A lo largo de la última semana –además de confirmar que la figura caduca del tonto del pueblo lucha contra la extinción actualizándose bajo la del tonto del vagón–, tuvimos oportunidad de lamentar que la obra que Julio Falagán fuera retirada de la calle López Gómez, según la Concejalía de Cultura, por un efecto indeseado de la legislación vigente. Aunque apeste a censura, nos vienen a decir las excusas municipales que esta es accidental e inevitable; fruto de una fatalidad, o de una imprevisión. Nada deliberado. Aunque creo yo que si Miss Marple pudiera tomarse un té con pastas en el despacho de Irene Carvajal, acabaría relacionando, entre sorbo y bocado, el accidental caso de Falagán con aquel otro, igualmente fortuito, de la calle Arribas por la retirada de la bandera arcoíris.
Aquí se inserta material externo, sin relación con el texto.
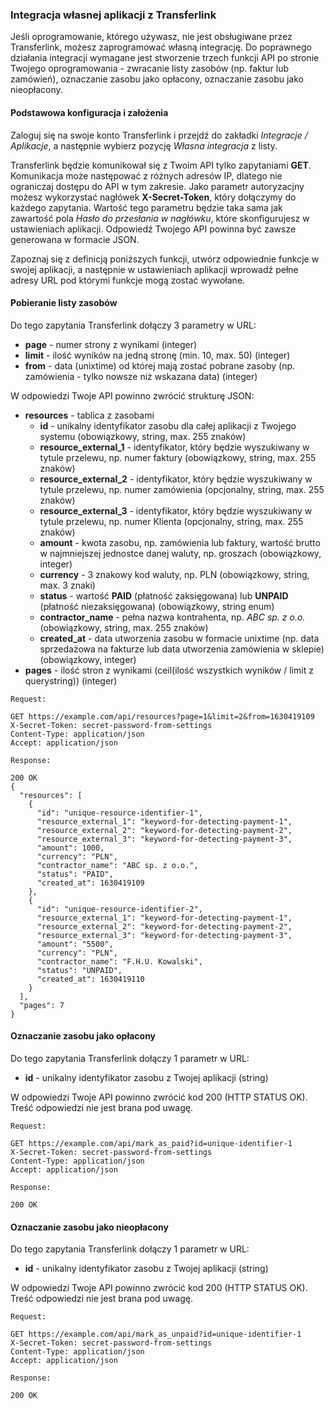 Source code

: ### Integracja własnej aplikacji z Transferlink
Jeśli oprogramowanie, którego używasz, nie jest obsługiwane przez Transferlink, możesz zaprogramować własną integrację. Do poprawnego działania integracji wymagane jest stworzenie trzech funkcji API po stronie Twojego oprogramowania - zwracanie listy zasobów (np. faktur lub zamówień), oznaczanie zasobu jako opłacony, oznaczanie zasobu jako nieopłacony.
#### Podstawowa konfiguracja i założenia
Zaloguj się na swoje konto Transferlink i przejdź do zakładki _Integracje / Aplikacje_, a następnie wybierz pozycję _Własna integracja_ z listy.

Transferlink będzie komunikował się z Twoim API tylko zapytaniami **GET**. Komunikacja może następować z różnych adresów IP, dlatego nie ograniczaj dostępu do API w tym zakresie. Jako parametr autoryzacjny możesz wykorzystać nagłówek **X-Secret-Token**, który dołączymy do każdego zapytania. Wartość tego parametru będzie taka sama jak zawartość pola _Hasło do przesłania w nagłówku_, które skonfigurujesz w ustawieniach aplikacji. Odpowiedź Twojego API powinna być zawsze generowana w formacie JSON.

Zapoznaj się z definicją poniższych funkcji, utwórz odpowiednie funkcje w swojej aplikacji, a następnie w ustawieniach aplikacji wprowadź pełne adresy URL pod którymi funkcje mogą zostać wywołane. 
#### Pobieranie listy zasobów
Do tego zapytania Transferlink dołączy 3 parametry w URL:
- **page** - numer strony z wynikami (integer)
- **limit** - ilość wyników na jedną stronę (min. 10, max. 50) (integer)
- **from** - data (unixtime) od której mają zostać pobrane zasoby (np. zamówienia - tylko nowsze niż wskazana data) (integer)

W odpowiedzi Twoje API powinno zwrócić strukturę JSON:
- **resources** - tablica z zasobami
  - **id** - unikalny identyfikator zasobu dla całej aplikacji z Twojego systemu (obowiązkowy, string, max. 255 znaków)
  - **resource_external_1** - identyfikator, który będzie wyszukiwany w tytule przelewu, np. numer faktury (obowiązkowy, string, max. 255 znaków)
  - **resource_external_2** - identyfikator, który będzie wyszukiwany w tytule przelewu, np. numer zamówienia (opcjonalny, string, max. 255 znaków)
  - **resource_external_3** - identyfikator, który będzie wyszukiwany w tytule przelewu, np. numer Klienta (opcjonalny, string, max. 255 znaków)
  - **amount** - kwota zasobu, np. zamówienia lub faktury, wartość brutto w najmniejszej jednostce danej waluty, np. groszach (obowiązkowy, integer)
  - **currency** - 3 znakowy kod waluty, np. PLN (obowiązkowy, string, max. 3 znaki)
  - **status** - wartość **PAID** (płatność zaksięgowana) lub **UNPAID** (płatność niezaksięgowana) (obowiązkowy, string enum)
  - **contractor_name** - pełna nazwa kontrahenta, np. *ABC sp. z o.o.* (obowiązkowy, string, max. 255 znaków)
  - **created_at** - data utworzenia zasobu w formacie unixtime (np. data sprzedażowa na fakturze lub data utworzenia zamówienia w sklepie) (obowiązkowy, integer)
- **pages** - ilość stron z wynikami (ceil(ilość wszystkich wyników / limit z querystring)) (integer)
```
Request: 

GET https://example.com/api/resources?page=1&limit=2&from=1630419109
X-Secret-Token: secret-password-from-settings
Content-Type: application/json
Accept: application/json

Response:

200 OK
{
  "resources": [
    {
      "id": "unique-resource-identifier-1",
      "resource_external_1": "keyword-for-detecting-payment-1",
      "resource_external_2": "keyword-for-detecting-payment-2",
      "resource_external_3": "keyword-for-detecting-payment-3",
      "amount": 1000,
      "currency": "PLN",
      "contractor_name": "ABC sp. z o.o.",
      "status": "PAID",
      "created_at": 1630419109
    },
    {
      "id": "unique-resource-identifier-2",
      "resource_external_1": "keyword-for-detecting-payment-1",
      "resource_external_2": "keyword-for-detecting-payment-2",
      "resource_external_3": "keyword-for-detecting-payment-3",
      "amount": "5500",
      "currency": "PLN",
      "contractor_name": "F.H.U. Kowalski",
      "status": "UNPAID",
      "created_at": 1630419110
    }
  ],
  "pages": 7
}
```

#### Oznaczanie zasobu jako opłacony
Do tego zapytania Transferlink dołączy 1 parametr w URL:
- **id** - unikalny identyfikator zasobu z Twojej aplikacji (string)

W odpowiedzi Twoje API powinno zwrócić kod 200 (HTTP STATUS OK). Treść odpowiedzi nie jest brana pod uwagę.
```
Request: 

GET https://example.com/api/mark_as_paid?id=unique-identifier-1
X-Secret-Token: secret-password-from-settings
Content-Type: application/json
Accept: application/json

Response:

200 OK
```

#### Oznaczanie zasobu jako nieopłacony
Do tego zapytania Transferlink dołączy 1 parametr w URL:
- **id** - unikalny identyfikator zasobu z Twojej aplikacji (string)

W odpowiedzi Twoje API powinno zwrócić kod 200 (HTTP STATUS OK). Treść odpowiedzi nie jest brana pod uwagę.
```
Request: 

GET https://example.com/api/mark_as_unpaid?id=unique-identifier-1
X-Secret-Token: secret-password-from-settings
Content-Type: application/json
Accept: application/json

Response:

200 OK
```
También, por qué no, con esa encerrona burocrática que finalmente impidió –sin necesidad de prohibirla, claro– la última edición de la verbena republicana después de doce años de celebración sin incidentes.
Ante la indisimulada desfachatez de corporaciones como la de Castronuño, que ha borrado recientemente un mural de Manuel Sierra sin sutilezas, ni planes, solo con las ínfulas grotescas del abuso, nos hallamos ante un patrón en la ciudad de Valladolid que consigue similares resultados sin manchase la ropa, sin huellas en el arma; con la sutileza imprescindible, avizorada por Agatha Christie, para perpetrar los crímenes perfectos.